Stress—corrosion cracking of austenitic stainless steel in hydrochloric acid media at room temperature

Abstract

Stress—corrosion cracking of solution quenched, type 304, stainless steel can occur at room temperature in HCl solutions ranging between 5·10 −1M and 1M HCl. The cracking observed in HCl solutions is similar to that previously observed in H 2SO 4 + NaCl and HClO 4 + NaCl solutions. Cracking occurs at − 0·200 V (NHE), in the active potential region, it is under cathodic control, and it develops in conditions under which the corrosion rate of the external surface area is more or less constant and independent of the HCl concentration, in the range 10 −1 M−1 M HCl. At higher HCl concentrations, corrosion rates increase and uneven, general corrosion occurs instead of cracking. The development of pitting and stress—corrosion cracking under active conditions precludes the conclusion that active—passive cells always play a role in localized corrosion and, in particular, in stress—corrosion cracking.
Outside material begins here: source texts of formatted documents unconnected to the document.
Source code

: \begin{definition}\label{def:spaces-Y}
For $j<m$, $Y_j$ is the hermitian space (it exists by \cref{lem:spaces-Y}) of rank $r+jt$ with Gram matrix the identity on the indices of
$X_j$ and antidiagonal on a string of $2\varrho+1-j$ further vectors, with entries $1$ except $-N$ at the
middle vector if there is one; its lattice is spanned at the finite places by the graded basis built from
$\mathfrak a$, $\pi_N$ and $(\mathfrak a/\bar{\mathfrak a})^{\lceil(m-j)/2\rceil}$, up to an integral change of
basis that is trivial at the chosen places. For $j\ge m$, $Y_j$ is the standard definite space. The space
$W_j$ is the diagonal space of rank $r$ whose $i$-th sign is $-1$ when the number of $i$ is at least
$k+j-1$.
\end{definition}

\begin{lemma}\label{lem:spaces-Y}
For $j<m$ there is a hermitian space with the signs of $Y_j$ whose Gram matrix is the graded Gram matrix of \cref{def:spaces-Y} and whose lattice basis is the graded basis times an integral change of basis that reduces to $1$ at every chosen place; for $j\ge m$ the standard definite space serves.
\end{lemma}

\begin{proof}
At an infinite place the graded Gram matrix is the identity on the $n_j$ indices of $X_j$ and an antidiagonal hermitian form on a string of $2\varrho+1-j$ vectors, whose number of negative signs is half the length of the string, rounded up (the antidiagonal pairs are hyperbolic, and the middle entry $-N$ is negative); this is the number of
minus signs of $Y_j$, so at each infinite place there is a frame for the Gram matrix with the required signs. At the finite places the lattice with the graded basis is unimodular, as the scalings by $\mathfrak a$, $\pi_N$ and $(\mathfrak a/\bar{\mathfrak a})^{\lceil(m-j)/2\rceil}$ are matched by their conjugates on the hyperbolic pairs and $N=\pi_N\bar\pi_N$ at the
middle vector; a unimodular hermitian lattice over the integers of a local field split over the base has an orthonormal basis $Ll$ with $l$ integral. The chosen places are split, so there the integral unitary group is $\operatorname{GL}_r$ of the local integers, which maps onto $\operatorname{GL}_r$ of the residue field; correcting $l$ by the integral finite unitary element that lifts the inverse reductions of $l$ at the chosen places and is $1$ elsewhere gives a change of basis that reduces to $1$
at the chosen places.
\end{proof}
Under these conditions, it has been shown that sensitized and non-sensitized specimens behave similarly (giving rise in both cases to transgranular cracking); active—passive cells, due to chromium depletion at the grain boundaries, are not involved. Active—passive corrosion mechanisms can however arise at more noble potentials (0·100−0·200 V NHE), as in the case of HClH 2O 2 solutions of specific concentration, producing intergranular corrosion of the stainless steel in the sensitized condition.